- THE PROBLEM
Could you repeat the data word for word while skipping the pictures?
---+---
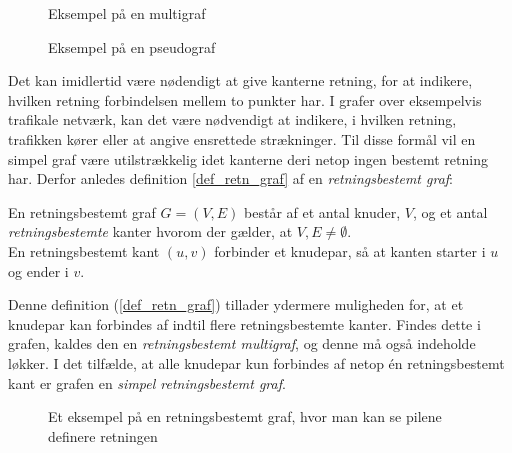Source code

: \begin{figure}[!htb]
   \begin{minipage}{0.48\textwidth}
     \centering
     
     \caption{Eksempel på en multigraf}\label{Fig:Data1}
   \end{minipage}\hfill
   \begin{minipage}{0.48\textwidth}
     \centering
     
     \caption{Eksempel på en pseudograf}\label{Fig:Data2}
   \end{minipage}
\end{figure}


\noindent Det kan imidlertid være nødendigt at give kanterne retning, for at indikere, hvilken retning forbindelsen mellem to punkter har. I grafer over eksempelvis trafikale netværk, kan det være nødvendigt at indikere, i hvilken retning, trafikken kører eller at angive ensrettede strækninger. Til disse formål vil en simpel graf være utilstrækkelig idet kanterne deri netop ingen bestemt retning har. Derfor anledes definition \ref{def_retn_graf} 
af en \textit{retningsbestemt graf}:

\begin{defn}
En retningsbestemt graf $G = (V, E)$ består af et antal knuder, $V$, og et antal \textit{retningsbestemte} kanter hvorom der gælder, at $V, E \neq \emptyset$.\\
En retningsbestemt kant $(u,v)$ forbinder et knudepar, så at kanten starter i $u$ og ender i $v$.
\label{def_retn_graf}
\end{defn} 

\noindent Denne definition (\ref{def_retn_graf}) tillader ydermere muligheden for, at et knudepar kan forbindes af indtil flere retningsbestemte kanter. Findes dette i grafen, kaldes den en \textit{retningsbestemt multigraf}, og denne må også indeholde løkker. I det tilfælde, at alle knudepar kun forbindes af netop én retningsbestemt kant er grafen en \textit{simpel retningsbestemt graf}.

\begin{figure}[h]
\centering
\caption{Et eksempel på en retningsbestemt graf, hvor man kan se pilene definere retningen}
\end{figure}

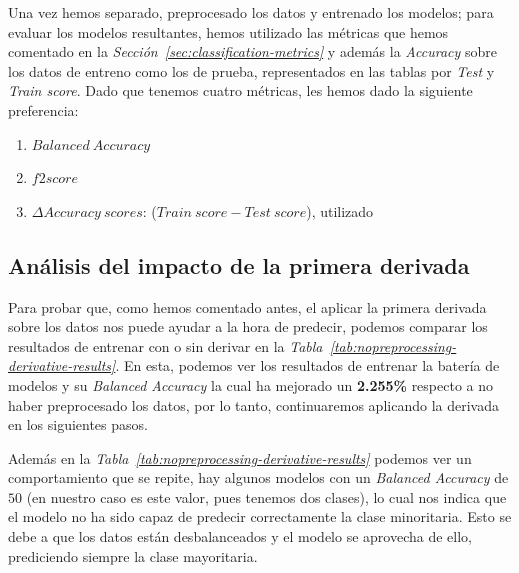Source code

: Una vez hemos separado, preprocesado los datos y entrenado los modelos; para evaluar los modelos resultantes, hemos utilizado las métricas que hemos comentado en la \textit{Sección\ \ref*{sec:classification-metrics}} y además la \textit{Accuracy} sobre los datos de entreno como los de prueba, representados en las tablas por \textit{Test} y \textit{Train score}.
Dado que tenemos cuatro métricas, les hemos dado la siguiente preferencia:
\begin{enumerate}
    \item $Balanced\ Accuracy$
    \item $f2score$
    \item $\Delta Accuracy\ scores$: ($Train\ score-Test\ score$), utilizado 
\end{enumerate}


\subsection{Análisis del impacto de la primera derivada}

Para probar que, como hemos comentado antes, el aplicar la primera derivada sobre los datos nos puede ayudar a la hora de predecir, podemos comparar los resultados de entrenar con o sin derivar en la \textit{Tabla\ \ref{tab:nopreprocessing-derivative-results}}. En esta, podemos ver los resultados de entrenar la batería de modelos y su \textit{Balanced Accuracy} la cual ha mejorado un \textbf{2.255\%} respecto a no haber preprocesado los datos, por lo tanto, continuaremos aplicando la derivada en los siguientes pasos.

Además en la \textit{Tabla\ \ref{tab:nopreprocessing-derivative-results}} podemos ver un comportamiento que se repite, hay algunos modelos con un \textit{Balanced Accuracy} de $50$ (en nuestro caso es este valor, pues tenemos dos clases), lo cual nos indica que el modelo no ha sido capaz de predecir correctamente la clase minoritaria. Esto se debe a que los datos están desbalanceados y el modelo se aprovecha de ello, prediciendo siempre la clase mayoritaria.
---+---
- RESULT OF THIS TASK
Source code

: \begin{figure}[!htb]
   \begin{minipage}{0.48\textwidth}
     \centering
     
     \caption{Eksempel på en multigraf}\label{Fig:Data1}
   \end{minipage}\hfill
   \begin{minipage}{0.48\textwidth}
     \centering
     
     \caption{Eksempel på en pseudograf}\label{Fig:Data2}
   \end{minipage}
\end{figure}


\noindent Det kan imidlertid være nødendigt at give kanterne retning, for at indikere, hvilken retning forbindelsen mellem to punkter har. I grafer over eksempelvis trafikale netværk, kan det være nødvendigt at indikere, i hvilken retning, trafikken kører eller at angive ensrettede strækninger. Til disse formål vil en simpel graf være utilstrækkelig idet kanterne deri netop ingen bestemt retning har. Derfor anledes definition \ref{def_retn_graf} 
af en \textit{retningsbestemt graf}:

\begin{defn}
En retningsbestemt graf $G = (V, E)$ består af et antal knuder, $V$, og et antal \textit{retningsbestemte} kanter hvorom der gælder, at $V, E \neq \emptyset$.\\
En retningsbestemt kant $(u,v)$ forbinder et knudepar, så at kanten starter i $u$ og ender i $v$.
\label{def_retn_graf}
\end{defn} 

\noindent Denne definition (\ref{def_retn_graf}) tillader ydermere muligheden for, at et knudepar kan forbindes af indtil flere retningsbestemte kanter. Findes dette i grafen, kaldes den en \textit{retningsbestemt multigraf}, og denne må også indeholde løkker. I det tilfælde, at alle knudepar kun forbindes af netop én retningsbestemt kant er grafen en \textit{simpel retningsbestemt graf}.

\begin{figure}[h]
\centering
\caption{Et eksempel på en retningsbestemt graf, hvor man kan se pilene definere retningen}
\end{figure}

Source code

: Una vez hemos separado, preprocesado los datos y entrenado los modelos; para evaluar los modelos resultantes, hemos utilizado las métricas que hemos comentado en la \textit{Sección\ \ref*{sec:classification-metrics}} y además la \textit{Accuracy} sobre los datos de entreno como los de prueba, representados en las tablas por \textit{Test} y \textit{Train score}.
Dado que tenemos cuatro métricas, les hemos dado la siguiente preferencia:
\begin{enumerate}
    \item $Balanced\ Accuracy$
    \item $f2score$
    \item $\Delta Accuracy\ scores$: ($Train\ score-Test\ score$), utilizado 
\end{enumerate}


\subsection{Análisis del impacto de la primera derivada}

Para probar que, como hemos comentado antes, el aplicar la primera derivada sobre los datos nos puede ayudar a la hora de predecir, podemos comparar los resultados de entrenar con o sin derivar en la \textit{Tabla\ \ref{tab:nopreprocessing-derivative-results}}. En esta, podemos ver los resultados de entrenar la batería de modelos y su \textit{Balanced Accuracy} la cual ha mejorado un \textbf{2.255\%} respecto a no haber preprocesado los datos, por lo tanto, continuaremos aplicando la derivada en los siguientes pasos.

Además en la \textit{Tabla\ \ref{tab:nopreprocessing-derivative-results}} podemos ver un comportamiento que se repite, hay algunos modelos con un \textit{Balanced Accuracy} de $50$ (en nuestro caso es este valor, pues tenemos dos clases), lo cual nos indica que el modelo no ha sido capaz de predecir correctamente la clase minoritaria. Esto se debe a que los datos están desbalanceados y el modelo se aprovecha de ello, prediciendo siempre la clase mayoritaria.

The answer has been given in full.